You all inspire me with your creativity; you totally rock! November, here we come!
Let’s Can It Up!
- First, review the Can It Up ground rules.
- During the month of November (that means up to November 30th), please either link your post to this post using the tool below; email me your post or photo; post your post or photo in the Comments section of this post; or tweet your post or a photo using our hashtag #CanItUp. Or you can do all four! I will do a round-up on December 1.
- Please mention Can It Up and link back to this post.
- To include your photo in the monthly roundup post, email it to me by November 30th. It must be at least 670 pixels wide and oriented horizontally (i.e. landscape).
- Don’t forget that your preserve must be water-bath canned. Read up on water-bath canning.
November’s selected ingredient is cranberries! They can be used in any of their forms (dried, fresh, frozen, juice, etc.) as your preserve’s shining star.
Are you ready? Let’s go!
P.S. If you have any questions/feedback/whatever, email me at allfourburners {{at}} gmail {{dot}} com.

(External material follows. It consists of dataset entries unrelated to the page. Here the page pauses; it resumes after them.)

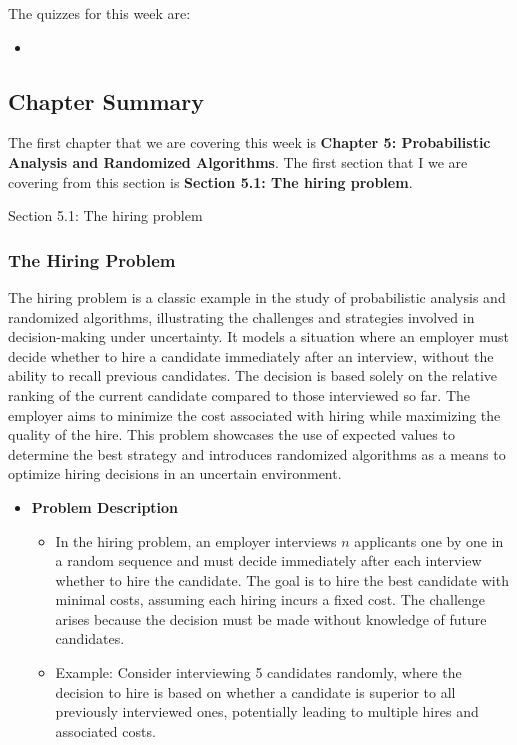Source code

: The quizzes for this week are:

\begin{itemize}
    \item {}
\end{itemize}

\subsection{Chapter Summary}

The first chapter that we are covering this week is \textbf{Chapter 5: Probabilistic Analysis and Randomized Algorithms}. The first section that I we are covering from this section is \textbf{Section 5.1: The hiring problem}.

\begin{notes}{Section 5.1: The hiring problem}
    \subsubsection*{The Hiring Problem}

    The hiring problem is a classic example in the study of probabilistic analysis and randomized algorithms, illustrating the challenges and strategies involved in decision-making under uncertainty. 
    It models a situation where an employer must decide whether to hire a candidate immediately after an interview, without the ability to recall previous candidates. The decision is based solely on 
    the relative ranking of the current candidate compared to those interviewed so far. The employer aims to minimize the cost associated with hiring while maximizing the quality of the hire. This 
    problem showcases the use of expected values to determine the best strategy and introduces randomized algorithms as a means to optimize hiring decisions in an uncertain environment.
    
    \begin{itemize}
        \item \textbf{Problem Description}
        \begin{itemize}
            \item In the hiring problem, an employer interviews $n$ applicants one by one in a random sequence and must decide immediately after each interview whether to hire the candidate. The 
            goal is to hire the best candidate with minimal costs, assuming each hiring incurs a fixed cost. The challenge arises because the decision must be made without knowledge of future candidates.
            \item Example: Consider interviewing 5 candidates randomly, where the decision to hire is based on whether a candidate is superior to all previously interviewed ones, potentially 
            leading to multiple hires and associated costs.
        \end{itemize}
        

\end{itemize}
\end{notes}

11 responses to Can It Up: November
I am excited about cranberries. They turn everything into a beautiful red.
Xena, I love love love cranberries. So tart, so tasty.
Hmm, I will have to put on my thinking cap to come up with something new with cranberries. I’ve been rather disappointed with several past cranberry-preserving experiments. Last year, I found a source for fresh, local berries from Vermont. Thanks again for hosting, Hima!

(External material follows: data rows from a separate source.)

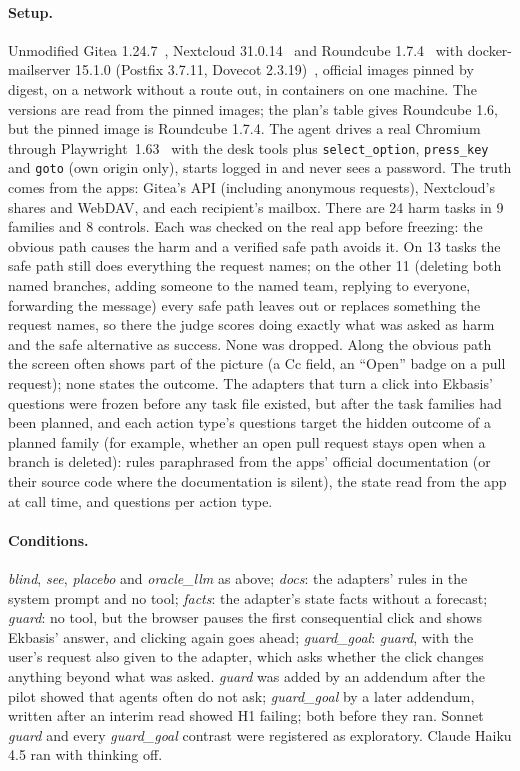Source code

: \documentclass[11pt]{article}
\begin{document}
\paragraph{Setup.} Unmodified Gitea 1.24.7~\cite{gitea}, Nextcloud 31.0.14~\cite{nextcloud} and Roundcube
1.7.4~\cite{roundcube} with docker-mailserver 15.1.0 (Postfix 3.7.11, Dovecot 2.3.19)~\cite{dms}, official images pinned
by digest, on a network without a route out, in containers on one machine. The versions are read from the pinned images;
the plan's table gives Roundcube 1.6, but the pinned image is Roundcube 1.7.4. The agent drives a real Chromium through Playwright~1.63~\cite{playwright} with the desk tools
plus \texttt{select\_option}, \texttt{press\_key} and \texttt{goto} (own origin only), starts logged in and never sees a
password. The truth comes from the apps: Gitea's API (including anonymous requests), Nextcloud's shares and WebDAV, and
each recipient's mailbox. There are 24 harm tasks in 9 families and 8 controls. Each was checked on the real app before
freezing: the obvious path causes the harm and a verified safe path avoids it. On 13 tasks the safe path still does
everything the request names; on the other 11 (deleting both named branches, adding someone to the named team, replying
to everyone, forwarding the message) every safe path leaves out or replaces something the request names, so there the
judge scores doing exactly what was asked as harm and the safe alternative as success. None was dropped. Along the obvious
path the screen often shows part of the picture (a Cc field, an ``Open'' badge on a pull request); none states the
outcome. The adapters that turn a click into Ekbasis' questions were frozen before any task file existed, but after the
task families had been planned, and each action type's questions target the hidden outcome of a planned family (for
example, whether an open pull request stays open when a branch is deleted): rules paraphrased from the apps' official
documentation (or their source code where the documentation is silent), the state read from the app at call time, and
questions per action type.

\paragraph{Conditions.} \emph{blind}, \emph{see}, \emph{placebo} and \emph{oracle\_llm} as above; \emph{docs}: the
adapters' rules in the system prompt and no tool; \emph{facts}: the adapter's state facts without a forecast; \emph{guard}:
no tool, but the browser pauses the first consequential click and shows Ekbasis' answer, and clicking again goes ahead;
\emph{guard\_goal}: \emph{guard}, with the user's request also given to the adapter, which asks whether the click changes
anything beyond what was asked. \emph{guard} was added by an addendum after the pilot showed that agents often do not
ask; \emph{guard\_goal} by a later addendum, written after an interim read showed H1 failing; both before they ran.
Sonnet \emph{guard} and every \emph{guard\_goal} contrast were registered as exploratory. Claude Haiku 4.5 ran with
thinking off.
\end{document}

Rachel, I’ve preserved cranberries only 2 times, but I liked both the results. No local cranberries for me so I’ll have to make do with whatever I find at the grocery store.
Sorry I missed last month, but I will try to do it this month!

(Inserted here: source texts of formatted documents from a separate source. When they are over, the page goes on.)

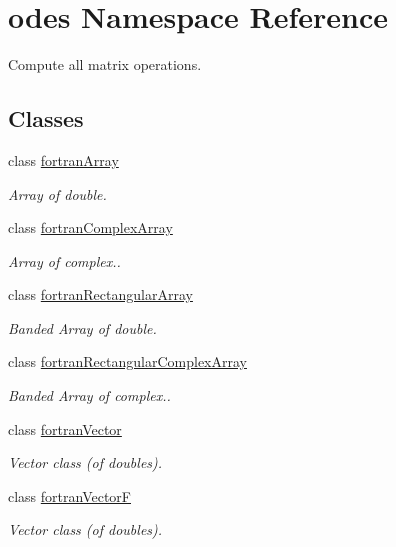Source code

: \hypertarget{namespaceodes}{\section{odes Namespace Reference}
\label{namespaceodes}
}


Compute all matrix operations.  


\subsection*{Classes}
\begin{DoxyCompactItemize}
\item 
class \hyperlink{classodes_1_1fortranArray}{fortran\-Array}
\begin{DoxyCompactList}\small\item\em Array of double. \end{DoxyCompactList}\item 
class \hyperlink{classodes_1_1fortranComplexArray}{fortran\-Complex\-Array}
\begin{DoxyCompactList}\small\item\em Array of complex.. \end{DoxyCompactList}\item 
class \hyperlink{classodes_1_1fortranRectangularArray}{fortran\-Rectangular\-Array}
\begin{DoxyCompactList}\small\item\em Banded Array of double. \end{DoxyCompactList}\item 
class \hyperlink{classodes_1_1fortranRectangularComplexArray}{fortran\-Rectangular\-Complex\-Array}
\begin{DoxyCompactList}\small\item\em Banded Array of complex.. \end{DoxyCompactList}\item 
class \hyperlink{classodes_1_1fortranVector}{fortran\-Vector}
\begin{DoxyCompactList}\small\item\em Vector class (of doubles). \end{DoxyCompactList}\item 
class \hyperlink{classodes_1_1fortranVectorF}{fortran\-Vector\-F}
\begin{DoxyCompactList}\small\item\em Vector class (of doubles). \end{DoxyCompactList}\item 

\end{DoxyCompactItemize}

Cynthia, I would love it if you could join us this month!
Am I the first? I love chutney, cranberry and quince. I just realized that I’ve made two chutneys for Can It Up. I really do make jam too.
Xena, your chutney is absolutely stunning. Thanks for sharing!
No time for a blog post, but I did can up 2 half-pints of CRANBERRY SYRUP! It has a beautiful garnet color and a tart-sweet zing. The only problem is that I let it boil too long, so it is halfway between a jelly and a syrup. The recipe is from the Food in Jars cookbook and I will definitely give this another try, as I would love to make cranberry spritzers.
Rachel, that sounds delightful! An inspired choice for the holidays.